*WORK REQUEST*.
Pictures stay out of the copy. Repeat exactly the lines from the first entry below through the line that contains "Below is a list", and nothing beyond.

------------

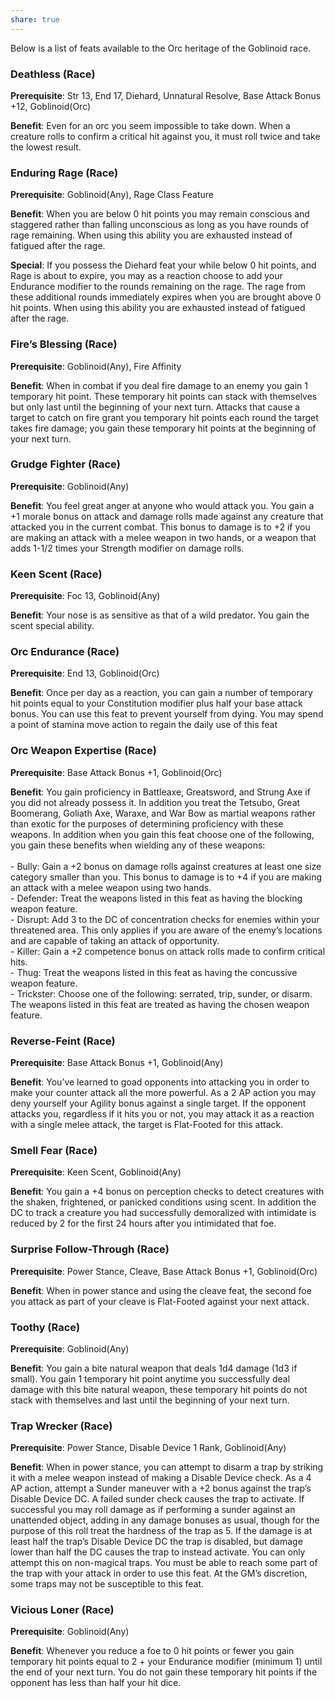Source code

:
 ```yaml
---
share: true
---
```


Below is a list of feats available to the Orc heritage of the Goblinoid race.

<h3><span><p>Deathless (Race)</p></span></h3><p><span><p><b>Prerequisite</b>:    Str 13, End 17, Diehard, Unnatural Resolve, Base Attack Bonus +12, Goblinoid(Orc)<br></p></span></p><p><span><p><b>Benefit</b>:    Even for an orc you seem impossible to take down. When a creature rolls to confirm a critical hit against you, it must roll twice and take the lowest result.<br></p></span></p><h3><span><p>Enduring Rage (Race)</p></span></h3><p><span><p><b>Prerequisite</b>:    Goblinoid(Any), Rage Class Feature<br></p></span></p><p><span><p><b>Benefit</b>:    When you are below 0 hit points you may remain conscious and staggered rather than falling unconscious as long as you have rounds of rage remaining. When using this ability you are exhausted instead of fatigued after the rage.<br></p></span></p><p><span><p><b>Special</b>:    If you possess the Diehard feat your while below 0 hit points, and Rage is about to expire, you may as a reaction choose to add your Endurance modifier to the rounds remaining on the rage. The rage from these additional rounds immediately expires when you are brought above 0 hit points. When using this ability you are exhausted instead of fatigued after the rage.<br></p></span></p><h3><span><p>Fire’s Blessing (Race)</p></span></h3><p><span><p><b>Prerequisite</b>:    Goblinoid(Any), Fire Affinity<br></p></span></p><p><span><p><b>Benefit</b>:    When in combat if you deal fire damage to an enemy you gain 1 temporary hit point. These temporary hit points can stack with themselves but only last until the beginning of your next turn. Attacks that cause a target to catch on fire grant you temporary hit points each round the target takes fire damage; you gain these temporary hit points at the beginning of your next turn.<br></p></span></p><h3><span><p>Grudge Fighter (Race)</p></span></h3><p><span><p><b>Prerequisite</b>:    Goblinoid(Any)<br></p></span></p><p><span><p><b>Benefit</b>:    You feel great anger at anyone who would attack you. You gain a +1 morale bonus on attack and damage rolls made against any creature that attacked you in the current combat. This bonus to damage is to +2 if you are making an attack with a melee weapon in two hands, or a weapon that adds 1-1/2 times your Strength modifier on damage rolls.<br></p></span></p><h3><span><p>Keen Scent (Race)</p></span></h3><p><span><p><b>Prerequisite</b>:    Foc 13, Goblinoid(Any)<br></p></span></p><p><span><p><b>Benefit</b>:    Your nose is as sensitive as that of a wild predator. You gain the scent special ability.<br></p></span></p><h3><span><p>Orc Endurance (Race)</p></span></h3><p><span><p><b>Prerequisite</b>:    End 13, Goblinoid(Orc)<br></p></span></p><p><span><p><b>Benefit</b>:    Once per day as a reaction, you can gain a number of temporary hit points equal to your Constitution modifier plus half your base attack bonus. You can use this feat to prevent yourself from dying. You may spend a point of stamina move action to regain the daily use of this feat<br></p></span></p><h3><span><p>Orc Weapon Expertise (Race)</p></span></h3><p><span><p><b>Prerequisite</b>:    Base Attack Bonus +1, Goblinoid(Orc)<br></p></span></p><p><span><p><b>Benefit</b>:    You gain proficiency in Battleaxe, Greatsword, and Strung Axe if you did not already possess it. In addition you treat the Tetsubo, Great Boomerang, Goliath Axe, Waraxe, and War Bow as martial weapons rather than exotic for the purposes of determining proficiency with these weapons. In addition when you gain this feat choose one of the following, you gain these benefits when wielding any of these weapons:<br><br>- Bully: Gain a +2 bonus on damage rolls against creatures at least one size category smaller than you. This bonus to damage is to +4 if you are making an attack with a melee weapon using two hands.<br>- Defender: Treat the weapons listed in this feat as having the blocking weapon feature.<br>- Disrupt: Add 3 to the DC of concentration checks for enemies within your threatened area. This only applies if you are aware of the enemy’s locations and are capable of taking an attack of opportunity.<br>- Killer: Gain a +2 competence bonus on attack rolls made to confirm critical hits.<br>- Thug: Treat the weapons listed in this feat as having the concussive weapon feature.<br>- Trickster: Choose one of the following: serrated, trip, sunder, or disarm. The weapons listed in this feat are treated as having the chosen weapon feature.<br></p></span></p><h3><span><p>Reverse-Feint (Race)</p></span></h3><p><span><p><b>Prerequisite</b>:    Base Attack Bonus +1, Goblinoid(Any)<br></p></span></p><p><span><p><b>Benefit</b>:    You’ve learned to goad opponents into attacking you in order to make your counter attack all the more powerful. As a 2 AP action you may deny yourself your Agility bonus against a single target. If the opponent attacks you, regardless if it hits you or not, you may attack it as a reaction with a single melee attack, the target is Flat-Footed  for this attack.<br></p></span></p><h3><span><p>Smell Fear (Race)</p></span></h3><p><span><p><b>Prerequisite</b>:    Keen Scent, Goblinoid(Any)<br></p></span></p><p><span><p><b>Benefit</b>:    You gain a +4 bonus on perception checks to detect creatures with the shaken, frightened, or panicked conditions using scent. In addition the DC to track a creature you had successfully demoralized with intimidate is reduced by 2 for the first 24 hours after you intimidated that foe.<br></p></span></p><h3><span><p>Surprise Follow-Through (Race)</p></span></h3><p><span><p><b>Prerequisite</b>:    Power Stance, Cleave, Base Attack Bonus +1, Goblinoid(Orc)<br></p></span></p><p><span><p><b>Benefit</b>:    When in power stance and using the cleave feat, the second foe you attack as part of your cleave is Flat-Footed against your next attack.<br></p></span></p><h3><span><p>Toothy (Race)</p></span></h3><p><span><p><b>Prerequisite</b>:    Goblinoid(Any)<br></p></span></p><p><span><p><b>Benefit</b>:    You gain a bite natural weapon that deals 1d4 damage (1d3 if small). You gain 1 temporary hit point anytime you successfully deal damage with this bite natural weapon, these temporary hit points do not stack with themselves and last until the beginning of your next turn.<br></p></span></p><h3><span><p>Trap Wrecker (Race)</p></span></h3><p><span><p><b>Prerequisite</b>:    Power Stance, Disable Device 1 Rank, Goblinoid(Any)<br></p></span></p><p><span><p><b>Benefit</b>:    When in power stance, you can attempt to disarm a trap by striking it with a melee weapon instead of making a Disable Device check. As a 4 AP action, attempt a Sunder maneuver with a +2 bonus against the trap’s Disable Device DC. A failed sunder check causes the trap to activate. If successful you may roll damage as if performing a sunder against an unattended object, adding in any damage bonuses as usual, though for the purpose of this roll treat the hardness of the trap as 5. If the damage is at least half the trap’s Disable Device DC the trap is disabled, but damage lower than half the DC causes the trap to instead activate. You can only attempt this on non-magical traps. You must be able to reach some part of the trap with your attack in order to use this feat. At the GM’s discretion, some traps may not be susceptible to this feat.<br></p></span></p><h3><span><p>Vicious Loner (Race)</p></span></h3><p><span><p><b>Prerequisite</b>:    Goblinoid(Any)<br></p></span></p><p><span><p><b>Benefit</b>:    Whenever you reduce a foe to 0 hit points or fewer you gain temporary hit points equal to 2 + your Endurance modifier (minimum 1) until the end of your next turn. You do not gain these temporary hit points if the opponent has less than half your hit dice.<br></p></span></p>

------------

*YOUR RESPONSE*.
Source code

:
 ```yaml
---
share: true
---
```


Below is a list of feats available to the Orc heritage of the Goblinoid race.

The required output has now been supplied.